Diante dos novos algoritmos, tecnologias e consumo musical no ambiente digital, o especialista analisa e detalha em entrevista Meio & Mensagem as transformações e impactos na atual indústria musical.
Meio & Mensagem – Como a digitalização impactou as receitas das indústrias fonográficas?
Thomas Roth – Nos anos 80 e 90 o artista vivia, de fato, da execução pública, show e discos. Eventualmente eles teriam sua imagem vinculada a algum produto, ainda não era uma coisa usual. No final dos anos 90 e início dos anos 2000, no começo da internet e dos primórdios da revolução digital, a coisa foi se modificando rapidamente. Além da pirataria ter comido uma parte importante da receita que as gravadoras tinham, chegou o momento em que, de fato, ninguém mais estava interessado em comprar discos.
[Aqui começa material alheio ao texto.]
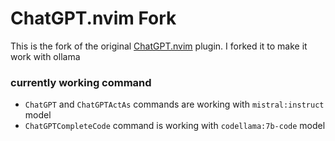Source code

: # ChatGPT.nvim Fork

This is the fork of the original [ChatGPT.nvim](https://github.com/jackMort/ChatGPT.nvim) plugin. 
I forked it to make it work with ollama

### currently working command
- `ChatGPT` and `ChatGPTActAs` commands are working with `mistral:instruct` model
- `ChatGPTCompleteCode` command is working with `codellama:7b-code` model

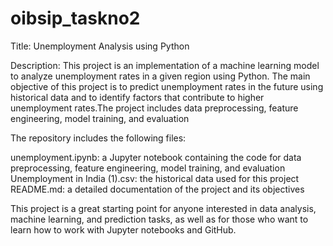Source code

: # oibsip_taskno2
Title: Unemployment Analysis using Python


Description: This project is an implementation of a machine learning model to analyze unemployment rates in a given region using Python. The main objective of this project is to predict unemployment rates in the future using historical data and to identify factors that contribute to higher unemployment rates.The project includes data preprocessing, feature engineering, model training, and evaluation

The repository includes the following files:

unemployment.ipynb: a Jupyter notebook containing the code for data preprocessing, feature engineering, model training, and evaluation
Unemployment in India (1).csv: the historical data used for this project
README.md: a detailed documentation of the project and its objectives

This project is a great starting point for anyone interested in data analysis, machine learning, and prediction tasks, as well as for those who want to learn how to work with Jupyter notebooks and GitHub.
O formato do streaming pago foi uma coisa que não durou tanto tempo e, no final das contas, nós chegamos aí nos dias de hoje, onde a transformação é completa. Nós estamos no meio de uma revolução que, obviamente, não atingiu apenas o campo das artes ou da música, mas também as relações humanas, negociais, as formas de criar, produzir e distribuir. O mundo digital propiciou mudanças inimagináveis: facilitou e democratizou por um lado e, por outro, deu voz há muita gente que na verdade não tem talento, mas muitas vezes tem esperteza ou fala até bobagem, vendendo besteirol, coisas inimagináveis em outros tempos. Mas isso é um fenômeno mundial. Com com a internet e as redes você tem um universo gigantesco de gente criando e produzindo conteúdo musical.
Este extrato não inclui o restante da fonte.